Problem:
Your response should consist of the records below, repeated exactly.
************
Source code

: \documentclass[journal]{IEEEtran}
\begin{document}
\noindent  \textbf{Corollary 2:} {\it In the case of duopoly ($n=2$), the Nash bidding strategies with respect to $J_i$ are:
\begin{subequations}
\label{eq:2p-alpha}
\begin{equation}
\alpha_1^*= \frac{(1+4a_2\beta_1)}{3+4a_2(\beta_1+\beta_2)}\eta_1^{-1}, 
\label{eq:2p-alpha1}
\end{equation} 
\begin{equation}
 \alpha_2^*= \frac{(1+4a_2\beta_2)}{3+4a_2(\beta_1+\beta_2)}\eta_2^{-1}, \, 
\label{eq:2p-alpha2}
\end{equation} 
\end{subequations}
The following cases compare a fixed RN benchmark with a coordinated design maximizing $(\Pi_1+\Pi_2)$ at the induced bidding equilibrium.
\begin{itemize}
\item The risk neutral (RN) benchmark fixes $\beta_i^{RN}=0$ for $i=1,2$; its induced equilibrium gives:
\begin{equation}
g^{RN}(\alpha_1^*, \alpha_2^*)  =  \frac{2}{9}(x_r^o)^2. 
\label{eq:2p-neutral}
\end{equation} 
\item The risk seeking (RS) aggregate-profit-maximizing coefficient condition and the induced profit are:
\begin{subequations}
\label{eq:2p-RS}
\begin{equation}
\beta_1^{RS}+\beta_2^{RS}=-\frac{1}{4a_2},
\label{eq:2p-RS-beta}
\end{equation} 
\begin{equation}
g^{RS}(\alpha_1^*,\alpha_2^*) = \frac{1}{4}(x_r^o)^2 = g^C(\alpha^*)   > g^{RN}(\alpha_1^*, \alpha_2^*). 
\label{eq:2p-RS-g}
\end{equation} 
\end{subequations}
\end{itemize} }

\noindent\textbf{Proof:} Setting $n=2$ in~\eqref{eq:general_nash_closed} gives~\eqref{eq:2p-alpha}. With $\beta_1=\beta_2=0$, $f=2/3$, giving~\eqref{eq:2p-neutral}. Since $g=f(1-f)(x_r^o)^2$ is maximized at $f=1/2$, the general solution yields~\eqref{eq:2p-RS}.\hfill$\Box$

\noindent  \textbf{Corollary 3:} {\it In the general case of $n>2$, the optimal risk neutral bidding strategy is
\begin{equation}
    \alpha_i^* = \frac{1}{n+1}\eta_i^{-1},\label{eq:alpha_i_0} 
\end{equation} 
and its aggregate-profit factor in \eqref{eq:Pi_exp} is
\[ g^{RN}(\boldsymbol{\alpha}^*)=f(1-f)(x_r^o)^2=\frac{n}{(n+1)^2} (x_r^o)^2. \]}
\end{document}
************
Answer to this problem:
Source code

: \documentclass[journal]{IEEEtran}
\begin{document}
\noindent  \textbf{Corollary 2:} {\it In the case of duopoly ($n=2$), the Nash bidding strategies with respect to $J_i$ are:
\begin{subequations}
\label{eq:2p-alpha}
\begin{equation}
\alpha_1^*= \frac{(1+4a_2\beta_1)}{3+4a_2(\beta_1+\beta_2)}\eta_1^{-1}, 
\label{eq:2p-alpha1}
\end{equation} 
\begin{equation}
 \alpha_2^*= \frac{(1+4a_2\beta_2)}{3+4a_2(\beta_1+\beta_2)}\eta_2^{-1}, \, 
\label{eq:2p-alpha2}
\end{equation} 
\end{subequations}
The following cases compare a fixed RN benchmark with a coordinated design maximizing $(\Pi_1+\Pi_2)$ at the induced bidding equilibrium.
\begin{itemize}
\item The risk neutral (RN) benchmark fixes $\beta_i^{RN}=0$ for $i=1,2$; its induced equilibrium gives:
\begin{equation}
g^{RN}(\alpha_1^*, \alpha_2^*)  =  \frac{2}{9}(x_r^o)^2. 
\label{eq:2p-neutral}
\end{equation} 
\item The risk seeking (RS) aggregate-profit-maximizing coefficient condition and the induced profit are:
\begin{subequations}
\label{eq:2p-RS}
\begin{equation}
\beta_1^{RS}+\beta_2^{RS}=-\frac{1}{4a_2},
\label{eq:2p-RS-beta}
\end{equation} 
\begin{equation}
g^{RS}(\alpha_1^*,\alpha_2^*) = \frac{1}{4}(x_r^o)^2 = g^C(\alpha^*)   > g^{RN}(\alpha_1^*, \alpha_2^*). 
\label{eq:2p-RS-g}
\end{equation} 
\end{subequations}
\end{itemize} }

\noindent\textbf{Proof:} Setting $n=2$ in~\eqref{eq:general_nash_closed} gives~\eqref{eq:2p-alpha}. With $\beta_1=\beta_2=0$, $f=2/3$, giving~\eqref{eq:2p-neutral}. Since $g=f(1-f)(x_r^o)^2$ is maximized at $f=1/2$, the general solution yields~\eqref{eq:2p-RS}.\hfill$\Box$

\noindent  \textbf{Corollary 3:} {\it In the general case of $n>2$, the optimal risk neutral bidding strategy is
\begin{equation}
    \alpha_i^* = \frac{1}{n+1}\eta_i^{-1},\label{eq:alpha_i_0} 
\end{equation} 
and its aggregate-profit factor in \eqref{eq:Pi_exp} is
\[ g^{RN}(\boldsymbol{\alpha}^*)=f(1-f)(x_r^o)^2=\frac{n}{(n+1)^2} (x_r^o)^2. \]}
\end{document}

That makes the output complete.